Denise M. Kay, Ph.D.
- Newborn Screening Program
- Adjunct Assistant Professor, School of Public Health, Biomedical Sciences
- Faculty Member, Wadsworth School of Laboratory Sciences
- Ph.D., Rensselaer Polytechnic Institute, Troy, NY (2004)
- Postdoctoral training: New York State Department of Health, Wadsworth Center
firstname.lastname@example.org (518) 474-7610
Newborn screening, beginning with implementation of the 'PKU test' for phenylketonuria in the early 1960's, is one of the most successful public health programs in the US. Within days of birth, blood samples are collected via heel stick onto Guthrie filter paper cards, and samples are screened for a panel of biomarkers for treatable, congenital disorders.
The goal of newborn screening is to readily identify and rapidly treat, delay or prevent illness, intellectual disability, or death. The New York State Newborn Screening Program at the Wadsworth Center screens all infants born in NYS for more than 40 conditions including inherited metabolic disorders, hemoglobinopathies, congenital hypothyroidism, cystic fibrosis (CF), severe combined immunodeficiency (SCID) and lysosomal storage disorders.
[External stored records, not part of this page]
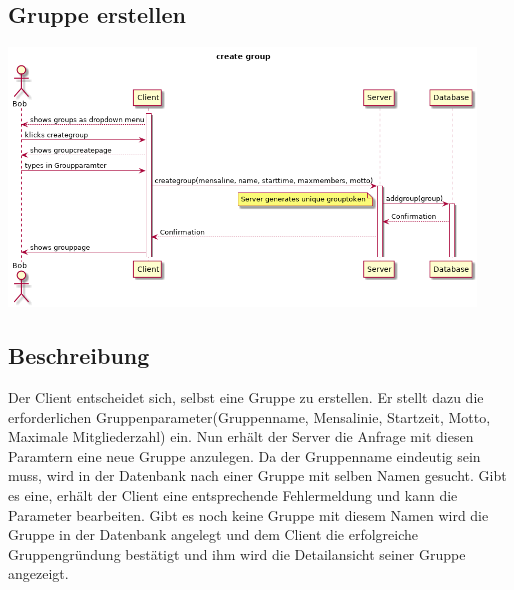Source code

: \documentclass[a4paper]{scrreprt}
\begin{document}
\subsection{Gruppe erstellen}
\begin{center}
\includegraphics[width=0.93\textwidth]{Sequenzdiagramme/CreateGroup.png}

\end{center}
\subsection*{Beschreibung}
Der Client entscheidet sich, selbst eine Gruppe zu erstellen. Er stellt dazu die erforderlichen Gruppenparameter(Gruppenname, Mensalinie, Startzeit, Motto, Maximale Mitgliederzahl) ein. Nun erhält der Server die Anfrage mit diesen Paramtern eine neue Gruppe anzulegen. Da der Gruppenname eindeutig sein muss, wird in der Datenbank nach einer Gruppe mit selben Namen gesucht. Gibt es eine, erhält der Client eine entsprechende Fehlermeldung und kann die Parameter bearbeiten. Gibt es noch keine Gruppe mit diesem Namen wird die Gruppe in der Datenbank angelegt und dem Client die erfolgreiche Gruppengründung bestätigt und ihm wird die Detailansicht seiner Gruppe angezeigt.

\newpage
\end{document}
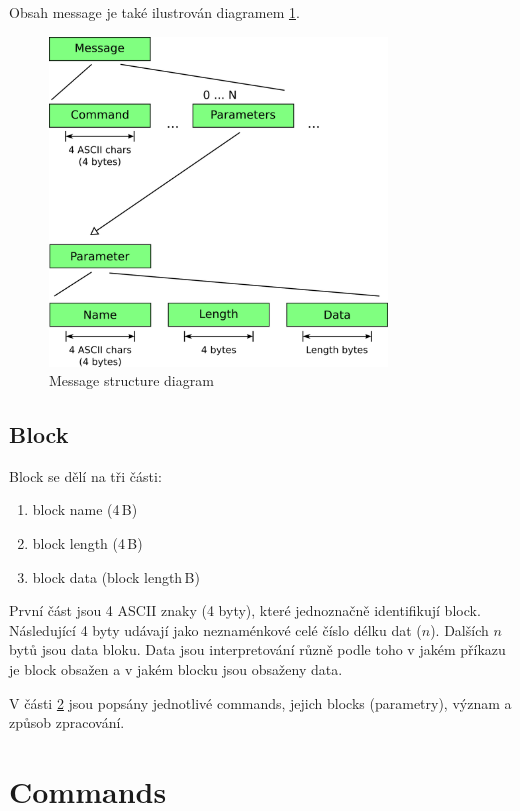 \documentclass[12pt,oneside,a4paper]{report}
\begin{document}
Obsah message je také ilustrován diagramem \ref{picture.message_structure}.

\begin{figure}[h]
  \centering
  \includegraphics[width=0.80\textwidth]{diagrams/message_structure_diagram.png}
  \caption{Message structure diagram}
  \label{picture.message_structure}
\end{figure}

\section{Block}
\label{text.collab_message.block}

Block se dělí na tři části:

\begin{enumerate}
	\item block name (4\,{}B)
	\item block length (4\,{}B)
	\item block data (block length\,{}B)
\end{enumerate}

První část jsou 4 ASCII znaky (4 byty), které jednoznačně identifikují block. Následující 4 byty udávají jako neznaménkové celé číslo délku dat ($n$). Dalších $n$ bytů jsou data bloku. Data jsou interpretování různě podle toho v jakém příkazu je block obsažen a v jakém blocku jsou obsaženy data.

V části \ref{text.commands} jsou popsány jednotlivé commands, jejich blocks (parametry), význam a způsob zpracování.

\chapter{Commands}
\label{text.commands}
\end{document}
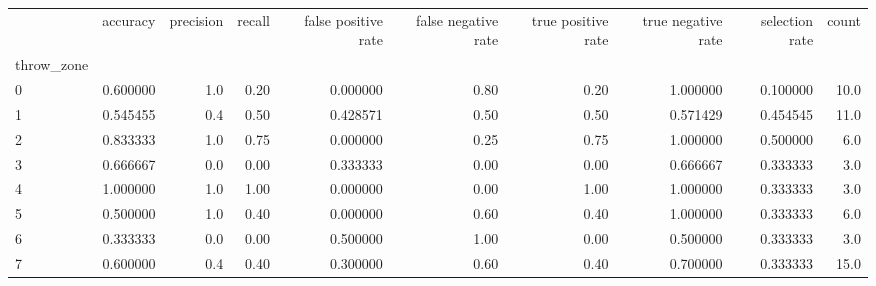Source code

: \begin{tabular}{lrrrrrrrrr}
\toprule
{} &  accuracy &  precision &  recall &  false positive rate &  false negative rate &  true positive rate &  true negative rate &  selection rate &  count \\
throw\_zone &           &            &         &                      &                      &                     &                     &                 &        \\
\midrule
0          &  0.600000 &        1.0 &    0.20 &             0.000000 &                 0.80 &                0.20 &            1.000000 &        0.100000 &   10.0 \\
1          &  0.545455 &        0.4 &    0.50 &             0.428571 &                 0.50 &                0.50 &            0.571429 &        0.454545 &   11.0 \\
2          &  0.833333 &        1.0 &    0.75 &             0.000000 &                 0.25 &                0.75 &            1.000000 &        0.500000 &    6.0 \\
3          &  0.666667 &        0.0 &    0.00 &             0.333333 &                 0.00 &                0.00 &            0.666667 &        0.333333 &    3.0 \\
4          &  1.000000 &        1.0 &    1.00 &             0.000000 &                 0.00 &                1.00 &            1.000000 &        0.333333 &    3.0 \\
5          &  0.500000 &        1.0 &    0.40 &             0.000000 &                 0.60 &                0.40 &            1.000000 &        0.333333 &    6.0 \\
6          &  0.333333 &        0.0 &    0.00 &             0.500000 &                 1.00 &                0.00 &            0.500000 &        0.333333 &    3.0 \\
7          &  0.600000 &        0.4 &    0.40 &             0.300000 &                 0.60 &                0.40 &            0.700000 &        0.333333 &   15.0 \\
\bottomrule
\end{tabular}
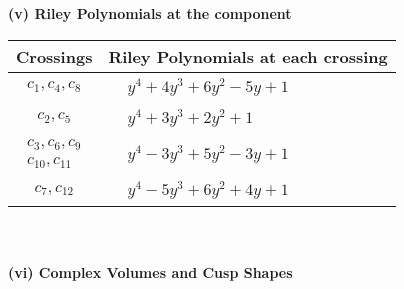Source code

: \documentclass[1p]{elsarticle_modified}
\theoremstyle{definition}
\begin{document}
\newpage\renewcommand{\arraystretch}{1}
\flushleft \textbf{(v) Riley Polynomials at the component}\newline \\
\begin{tabular}{m{50pt}|m{274pt}}
Crossings & \hspace{64pt}Riley Polynomials at each crossing \\
\hline $$\begin{aligned}c_{1},c_{4},c_{8}\end{aligned}$$&$\begin{aligned}
&y^4+4 y^3+6 y^2-5 y+1
\end{aligned}$\\
\hline $$\begin{aligned}c_{2},c_{5}\end{aligned}$$&$\begin{aligned}
&y^4+3 y^3+2 y^2+1
\end{aligned}$\\
\hline $$\begin{aligned}c_{3},c_{6},c_{9}\\c_{10},c_{11}\end{aligned}$$&$\begin{aligned}
&y^4-3 y^3+5 y^2-3 y+1
\end{aligned}$\\
\hline $$\begin{aligned}c_{7},c_{12}\end{aligned}$$&$\begin{aligned}
&y^4-5 y^3+6 y^2+4 y+1
\end{aligned}$\\
\hline
\end{tabular}\\~\\
\newpage\flushleft \textbf{(vi) Complex Volumes and Cusp Shapes}
\end{document}
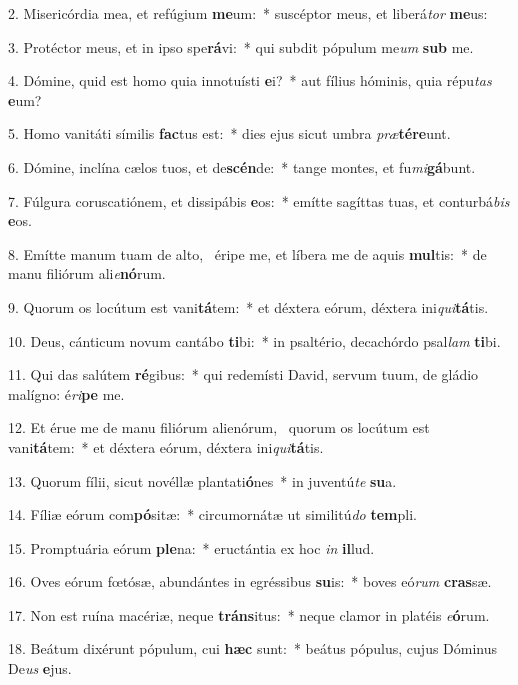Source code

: 2. Misericórdia mea, et refúgium \textbf{me}um:~*  suscéptor meus, et liberá\textit{tor} \textbf{me}us:\

3. Protéctor meus, et in ipso spe\textbf{rá}vi:~*  qui subdit pópulum me\textit{um} \textbf{sub} me.\

4. Dómine, quid est homo quia innotuísti \textbf{e}i?~*  aut fílius hóminis, quia répu\textit{tas} \textbf{e}um?\

5. Homo vanitáti símilis \textbf{fac}tus est:~*  dies ejus sicut umbra \textit{præ}\textbf{tér}\textbf{e}unt.\

6. Dómine, inclína cælos tuos, et de\textbf{scén}de:~*  tange montes, et fu\textit{mi}\textbf{gá}bunt.\

7. Fúlgura coruscatiónem, et dissipábis \textbf{e}os:~*  emítte sagíttas tuas, et conturbá\textit{bis} \textbf{e}os.\

8. Emítte manum tuam de alto, \dag\  éripe me, et líbera me de aquis \textbf{mul}tis:~*  de manu filiórum ali\textit{e}\textbf{nó}rum.\

9. Quorum os locútum est vani\textbf{tá}tem:~*  et déxtera eórum, déxtera ini\textit{qui}\textbf{tá}tis.\

10. Deus, cánticum novum cantábo \textbf{ti}bi:~*  in psaltério, decachórdo psal\textit{lam} \textbf{ti}bi.\

11. Qui das salútem \textbf{ré}gibus:~*  qui redemísti David, servum tuum, de gládio malígno: é\textit{ri}\textbf{pe} me.\

12. Et érue me de manu filiórum alienórum, \dag\  quorum os locútum est vani\textbf{tá}tem:~*  et déxtera eórum, déxtera ini\textit{qui}\textbf{tá}tis.\

13. Quorum fílii, sicut novéllæ plantati\textbf{ó}nes~*  in juventú\textit{te} \textbf{su}a.\

14. Fíliæ eórum com\textbf{pó}sitæ:~*  circumornátæ ut similitú\textit{do} \textbf{tem}pli.\

15. Promptuária eórum \textbf{ple}na:~*  eructántia ex hoc \textit{in} \textbf{il}lud.\

16. Oves eórum fœtósæ, abundántes in egréssibus \textbf{su}is:~*  boves eó\textit{rum} \textbf{cras}sæ.\

17. Non est ruína macériæ, neque \textbf{tráns}itus:~*  neque clamor in platéis \textit{e}\textbf{ó}rum.\

18. Beátum dixérunt pópulum, cui \textbf{hæc} sunt:~*  beátus pópulus, cujus Dóminus De\textit{us} \textbf{e}jus.\

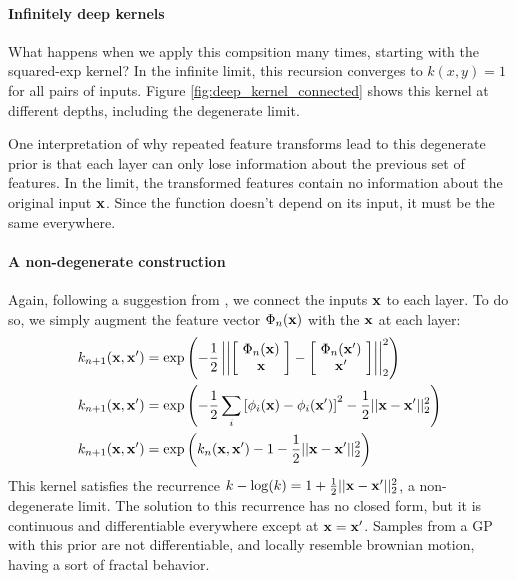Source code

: \documentclass{article}
\begin{document}
\paragraph{Infinitely deep kernels}
What happens when we apply this compsition many times, starting with the squared-exp kernel?  In the infinite limit, this recursion converges to $k(x,y) = 1$ for all pairs of inputs.  Figure \ref{fig:deep_kernel_connected} shows this kernel at different depths, including the degenerate limit.  

One interpretation of why repeated feature transforms lead to this degenerate prior is that each layer can only lose information about the previous set of features.  In the limit, the transformed features contain no information about the original input ${\bf{x}}$.  Since the function doesn't depend on its input, it must be the same everywhere.

\paragraph{A non-degenerate construction}

Again, following a suggestion from \cite{neal1995bayesian}, we connect the inputs ${\bf{x}}$ to each layer.  To do so, we simply augment the feature vector $\Phi_n({\bf{x}})$ with the ${\bf{x}}$ at each layer:
%
\begin{align}
k_{n+1}({\bf{x}}, {\bf{x}}') & = \exp \left( -\frac{1}{2} \left|\left| \left[ \! \begin{array}{c} \Phi_n({\bf{x}}) \\ {\bf{x}} \end{array} \! \right]  - \left[ \! \begin{array}{c} \Phi_n({\bf{x}}') \\ {\bf{x}}' \end{array} \! \right] \right| \right|_2^2 \right) \\
k_{n+1}({\bf{x}}, {\bf{x}}') & = \exp \left( -\frac{1}{2} \sum_i \left[ \phi_i({\bf{x}}) - \phi_i({\bf{x}}') \right]^2 -\frac{1}{2} || {\bf{x}} - {\bf{x}}' ||_2^2 \right) \\
k_{n+1}({\bf{x}}, {\bf{x}}') & = \exp \left( k_n({\bf{x}}, {\bf{x}}') - 1 -\frac{1}{2} || {\bf{x}} - {\bf{x}}' ||_2^2 \right)
\end{align}
%
%
This kernel satisfies the recurrence $k - \log(k) = 1 + \frac{1}{2} || {\bf{x}} - {\bf{x}}' ||_2^2$, a non-degenerate limit.  The solution to this recurrence has no closed form, but it is continuous and differentiable everywhere except at ${\bf{x}} = {\bf{x}}'$.
%
Samples from a GP with this prior are not differentiable, and locally resemble brownian motion, having a sort of fractal behavior.
\end{document}
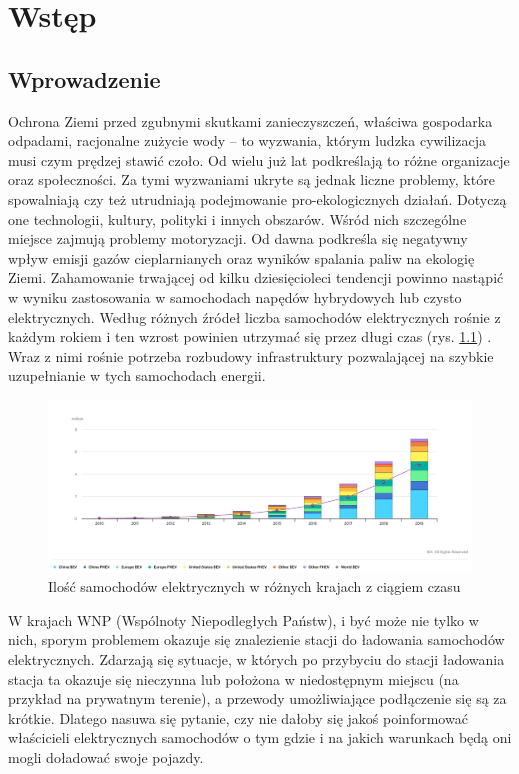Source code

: \chapter{Wstęp}

\section{Wprowadzenie}
Ochrona Ziemi przed zgubnymi skutkami zanieczyszczeń, właściwa gospodarka odpadami, racjonalne zużycie wody -- to wyzwania, którym ludzka cywilizacja musi czym prędzej stawić czoło. Od wielu już lat podkreślają to różne organizacje oraz społeczności. Za tymi wyzwaniami ukryte są jednak liczne problemy, które spowalniają czy też utrudniają podejmowanie pro-ekologicznych działań. Dotyczą one technologii, kultury, polityki i innych obszarów. Wśród nich szczególne miejsce zajmują problemy motoryzacji. Od dawna podkreśla się negatywny wpływ emisji gazów cieplarnianych oraz wyników spalania paliw na ekologię Ziemi. Zahamowanie trwającej od kilku dziesięcioleci tendencji powinno nastąpić w wyniku zastosowania w samochodach napędów hybrydowych lub czysto elektrycznych. Według różnych źródeł liczba samochodów elektrycznych rośnie z każdym rokiem i ten wzrost powinien utrzymać się przez długi czas (rys. \ref{fig:car_chart}) \cite{iea1,mam1}. Wraz z nimi rośnie potrzeba rozbudowy infrastruktury pozwalającej na szybkie uzupełnianie w tych samochodach energii. 
\begin{figure}[ht]
    \centering
        \includegraphics[width=1\linewidth]{rys01/chart.png}
        \caption{Ilość samochodów elektrycznych w różnych krajach z ciągiem czasu \cite{car_chart}}
    \label{fig:car_chart}
\end{figure}

W krajach WNP (Wspólnoty Niepodległych Państw), i być może nie tylko w nich, sporym problemem okazuje się znalezienie stacji do ładowania samochodów elektrycznych. Zdarzają się sytuacje, w których po przybyciu do stacji ładowania stacja ta okazuje się nieczynna lub położona w niedostępnym miejscu (na przykład na prywatnym terenie), a przewody umożliwiające podłączenie się są za krótkie. Dlatego nasuwa się pytanie, czy nie dałoby się jakoś poinformować właścicieli elektrycznych samochodów o tym gdzie i na jakich warunkach będą oni mogli doładować swoje pojazdy.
Dr. Kay studies the genetics of diseases affecting infants and children, including conditions screened by the newborn screening program, and congenital malformations (birth defects). Her research utilizes both targeted and genome-wide approaches to identify and characterize mutations, susceptibility alleles and interactions in novel and known disease genes and pathways, using genetic, epidemiological, statistical, and bioinformatic approaches.
Ongoing work includes:
- Assessment of CF sequence variants/mutations in the diverse NYS population;
- Evaluation of outcomes following implementation of a three-tiered CF newborn screening algorithm that includes next generation sequencing;
- Pilot study of newborn screening for spinal muscular atrophy (SMA);
- Identification of novel risk factors for various congenital malformations using whole exome sequencing.
Other interests include improving existing newborn screening mutation panels and addressing challenges to implementation of next generation sequencing and expanded genetic screening in the newborn screening setting. The ultimate goal is to translate knowledge gained from these studies into routine public health practice.